- Titles used 6 October 2008 – 30 July 2010
- Genre: Financial news
- Created by: BBC
- Presented by: Adrian Chiles (1994–2007); Adam Shaw (1994–2008); Paddy O'Connell (2003–2008); Nik Wood (2007-2008); Declan Curry (2008–2010); Naga Munchetty (2008–2010);
- Composer: John Ashton Thomas
- Country of origin: United Kingdom
- Original language: English

Production
- Production locations: Studio TC7, BBC Television Centre, London
- Running time: 30 minutes

Original release
- Network: BBC Two
- Release: 19 September 1994 – 30 July 2010

= Working Lunch =

Television programme

Working Lunch is a television programme which was broadcast on BBC Two covering business, personal finance and consumer news; it was broadcast between 1994 and 2010. The programme was first aired on 19 September 1994. It had a quirky, relaxed style, especially when compared to other BBC business shows such as World Business Report. In April 2010, the BBC announced that the programme was being cancelled at the end of July 2010. GMT with George Alagiah took its place in the schedule at 12:30 on BBC Two.

==Presenters and reporters==
Originally, the show was presented by Adrian Chiles and Adam Shaw. Chiles left the programme on 26 January 2007 after 12 1/2 years, to become the co-host of the BBC One current affairs and lifestyle programme The One Show. He was replaced by Nik Wood. On Fridays, Paddy O'Connell fronted the show with Shaw instead of Wood. Both O'Connell and Shaw bowed out on 26 September 2008.

In 2007, former footballer Graeme Le Saux presented a series of items recorded in his birthplace of Jersey. Jenny Culshaw, a senior producer on the show, also occasionally presented items.

Other members of the Working Lunch team included Rachel Burden, Simon Gompertz, Rachel Horne, Rob Pittam and Gillian Lacey-Solymar.

From 6 October 2008, a revamped lineup saw BBC Breakfasts former business presenter, Declan Curry, and Naga Munchetty take over studio presentation, with Wood returning to his former role of roving reporter, alongside Rob Pittam.
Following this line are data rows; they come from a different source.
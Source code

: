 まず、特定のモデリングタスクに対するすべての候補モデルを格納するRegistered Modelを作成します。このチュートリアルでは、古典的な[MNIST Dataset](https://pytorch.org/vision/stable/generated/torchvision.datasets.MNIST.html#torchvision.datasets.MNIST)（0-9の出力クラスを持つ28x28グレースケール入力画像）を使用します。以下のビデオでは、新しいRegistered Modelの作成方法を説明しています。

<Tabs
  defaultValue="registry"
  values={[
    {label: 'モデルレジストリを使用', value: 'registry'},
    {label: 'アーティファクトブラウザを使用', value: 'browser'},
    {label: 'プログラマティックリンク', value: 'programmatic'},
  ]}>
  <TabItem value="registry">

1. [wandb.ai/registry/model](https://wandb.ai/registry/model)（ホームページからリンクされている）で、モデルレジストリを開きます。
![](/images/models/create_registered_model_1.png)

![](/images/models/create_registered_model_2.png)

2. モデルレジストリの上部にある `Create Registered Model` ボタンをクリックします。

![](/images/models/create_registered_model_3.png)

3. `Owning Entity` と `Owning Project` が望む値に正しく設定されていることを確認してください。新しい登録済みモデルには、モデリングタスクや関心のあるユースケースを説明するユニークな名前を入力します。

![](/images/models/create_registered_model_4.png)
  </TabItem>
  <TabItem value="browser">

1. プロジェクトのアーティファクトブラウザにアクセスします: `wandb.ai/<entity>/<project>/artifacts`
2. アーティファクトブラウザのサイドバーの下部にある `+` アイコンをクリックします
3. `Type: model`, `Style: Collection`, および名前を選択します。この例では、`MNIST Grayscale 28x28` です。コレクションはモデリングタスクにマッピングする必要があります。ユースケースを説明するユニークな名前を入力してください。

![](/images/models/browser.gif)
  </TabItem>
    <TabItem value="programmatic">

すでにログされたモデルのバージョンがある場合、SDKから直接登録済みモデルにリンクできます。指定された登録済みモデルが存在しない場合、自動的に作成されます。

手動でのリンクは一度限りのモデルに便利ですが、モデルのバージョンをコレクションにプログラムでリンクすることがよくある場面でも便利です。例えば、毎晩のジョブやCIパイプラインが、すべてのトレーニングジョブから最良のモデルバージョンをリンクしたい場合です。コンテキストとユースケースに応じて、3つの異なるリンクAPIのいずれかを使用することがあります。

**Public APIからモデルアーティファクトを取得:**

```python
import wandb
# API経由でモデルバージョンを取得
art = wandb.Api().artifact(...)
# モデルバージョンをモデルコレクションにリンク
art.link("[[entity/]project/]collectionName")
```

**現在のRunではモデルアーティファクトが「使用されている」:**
Gillian Lacey-Solymar left the show on 29 January 2010.

The show had a regular cast of experts like Justin Urquhart Stewart.

==2008 relaunch==
The show was relaunched on 6 October 2008, with new titles, set and presenters. The familiar goldfish and shark were replaced by a piggy bank. Presenters Paddy O'Connell, Adam Shaw and Nik Wood, were replaced by Declan Curry and Naga Munchetty, the latter joining from Bloomberg TV.

==Broadcast schedule==

The former Goldfish programme titles.

The show had a regular weekday slot at 12.30 pm until 1 pm, except on Wednesdays when it was broadcast an hour later. The programme was broadcast for 42 weeks of the year, taking a break for Easter, Christmas and some sports tournaments coverage, such as Wimbledon, the Olympic Games and golf.

==Graphics==
The original title sequence created by Piers Helm, featured a real goldfish and a rubber shark in a tank that contained the programme's subject matter represented as kitsch fish tank objects. These objects were a treasure chest, bank, factory and a version of the Richard Rogers Lloyd's building. The title sequence led to a virtual set that was designed to look like a converted warehouse when in fact, the studio it came from was the smallest BBC News studio. By 2000, the title sequence had been changed by BBC Design to a computer generated sequence in which a goldfish is trying to escape from a shark on board a sunken ship. The programme graphics also reflected this style with a marine-themed studio background. Other graphics were in a "crude clipart" style.